> **Instructions to follow**
Output the records below verbatim, minus the pictures.

Records from a data collection
##############################
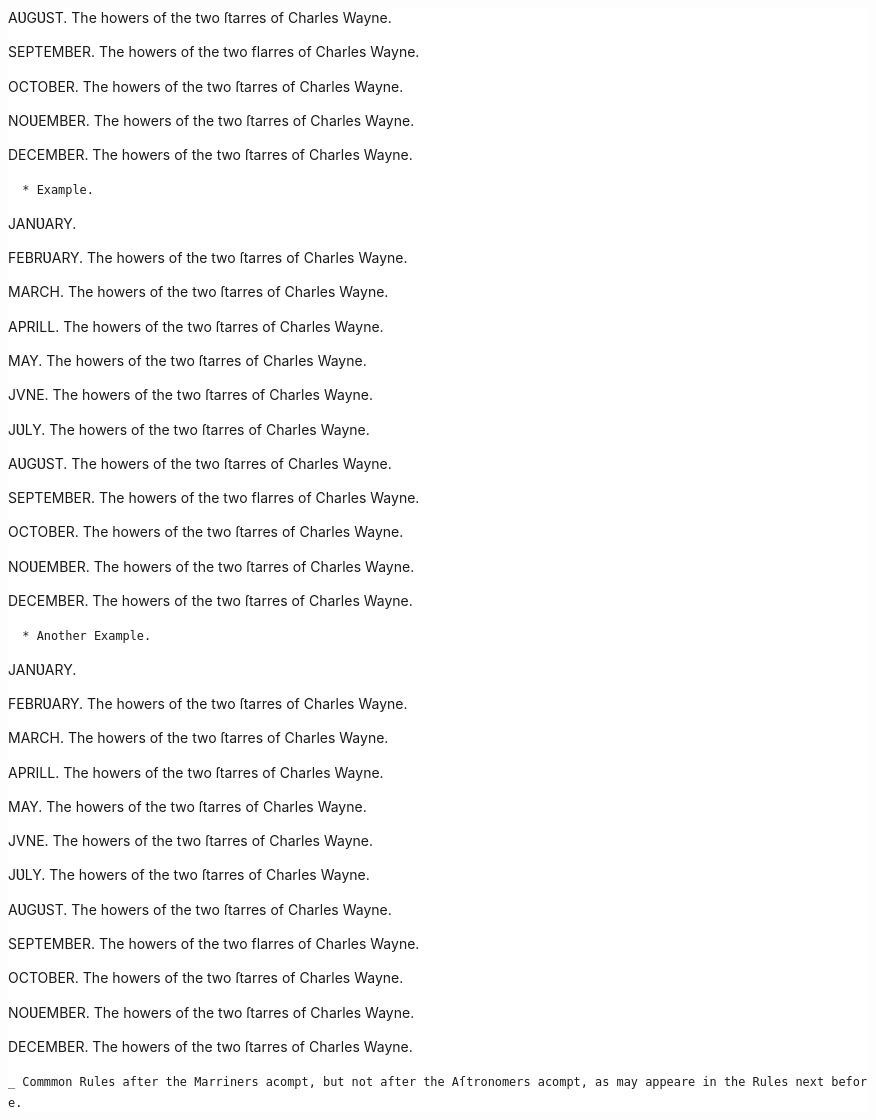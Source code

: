 AƲGƲST. The howers of the two ſtarres of Charles Wayne.

SEPTEMBER. The howers of the two flarres of Charles Wayne.

OCTOBER. The howers of the two ſtarres of Charles Wayne.

NOƲEMBER. The howers of the two ſtarres of Charles Wayne.

DECEMBER. The howers of the two ſtarres of Charles Wayne.

      * Example.

JANƲARY.

FEBRƲARY. The howers of the two ſtarres of Charles Wayne.

MARCH. The howers of the two ſtarres of Charles Wayne.

APRILL. The howers of the two ſtarres of Charles Wayne.

MAY. The howers of the two ſtarres of Charles Wayne.

JVNE. The howers of the two ſtarres of Charles Wayne.

JƲLY. The howers of the two ſtarres of Charles Wayne.

AƲGƲST. The howers of the two ſtarres of Charles Wayne.

SEPTEMBER. The howers of the two flarres of Charles Wayne.

OCTOBER. The howers of the two ſtarres of Charles Wayne.

NOƲEMBER. The howers of the two ſtarres of Charles Wayne.

DECEMBER. The howers of the two ſtarres of Charles Wayne.

      * Another Example.

JANƲARY.

FEBRƲARY. The howers of the two ſtarres of Charles Wayne.

MARCH. The howers of the two ſtarres of Charles Wayne.

APRILL. The howers of the two ſtarres of Charles Wayne.

MAY. The howers of the two ſtarres of Charles Wayne.

JVNE. The howers of the two ſtarres of Charles Wayne.

JƲLY. The howers of the two ſtarres of Charles Wayne.

AƲGƲST. The howers of the two ſtarres of Charles Wayne.

SEPTEMBER. The howers of the two flarres of Charles Wayne.

OCTOBER. The howers of the two ſtarres of Charles Wayne.

NOƲEMBER. The howers of the two ſtarres of Charles Wayne.

DECEMBER. The howers of the two ſtarres of Charles Wayne.

    _ Commmon Rules after the Marriners acompt, but not after the Aſtronomers acompt, as may appeare in the Rules next before.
##############################
> **Solution to the problem**
Source code

: AƲGƲST. The howers of the two ſtarres of Charles Wayne.

SEPTEMBER. The howers of the two flarres of Charles Wayne.

OCTOBER. The howers of the two ſtarres of Charles Wayne.

NOƲEMBER. The howers of the two ſtarres of Charles Wayne.

DECEMBER. The howers of the two ſtarres of Charles Wayne.

      * Example.

JANƲARY.

FEBRƲARY. The howers of the two ſtarres of Charles Wayne.

MARCH. The howers of the two ſtarres of Charles Wayne.

APRILL. The howers of the two ſtarres of Charles Wayne.

MAY. The howers of the two ſtarres of Charles Wayne.

JVNE. The howers of the two ſtarres of Charles Wayne.

JƲLY. The howers of the two ſtarres of Charles Wayne.

AƲGƲST. The howers of the two ſtarres of Charles Wayne.

SEPTEMBER. The howers of the two flarres of Charles Wayne.

OCTOBER. The howers of the two ſtarres of Charles Wayne.

NOƲEMBER. The howers of the two ſtarres of Charles Wayne.

DECEMBER. The howers of the two ſtarres of Charles Wayne.

      * Another Example.

JANƲARY.

FEBRƲARY. The howers of the two ſtarres of Charles Wayne.

MARCH. The howers of the two ſtarres of Charles Wayne.

APRILL. The howers of the two ſtarres of Charles Wayne.

MAY. The howers of the two ſtarres of Charles Wayne.

JVNE. The howers of the two ſtarres of Charles Wayne.

JƲLY. The howers of the two ſtarres of Charles Wayne.

AƲGƲST. The howers of the two ſtarres of Charles Wayne.

SEPTEMBER. The howers of the two flarres of Charles Wayne.

OCTOBER. The howers of the two ſtarres of Charles Wayne.

NOƲEMBER. The howers of the two ſtarres of Charles Wayne.

DECEMBER. The howers of the two ſtarres of Charles Wayne.

    _ Commmon Rules after the Marriners acompt, but not after the Aſtronomers acompt, as may appeare in the Rules next before.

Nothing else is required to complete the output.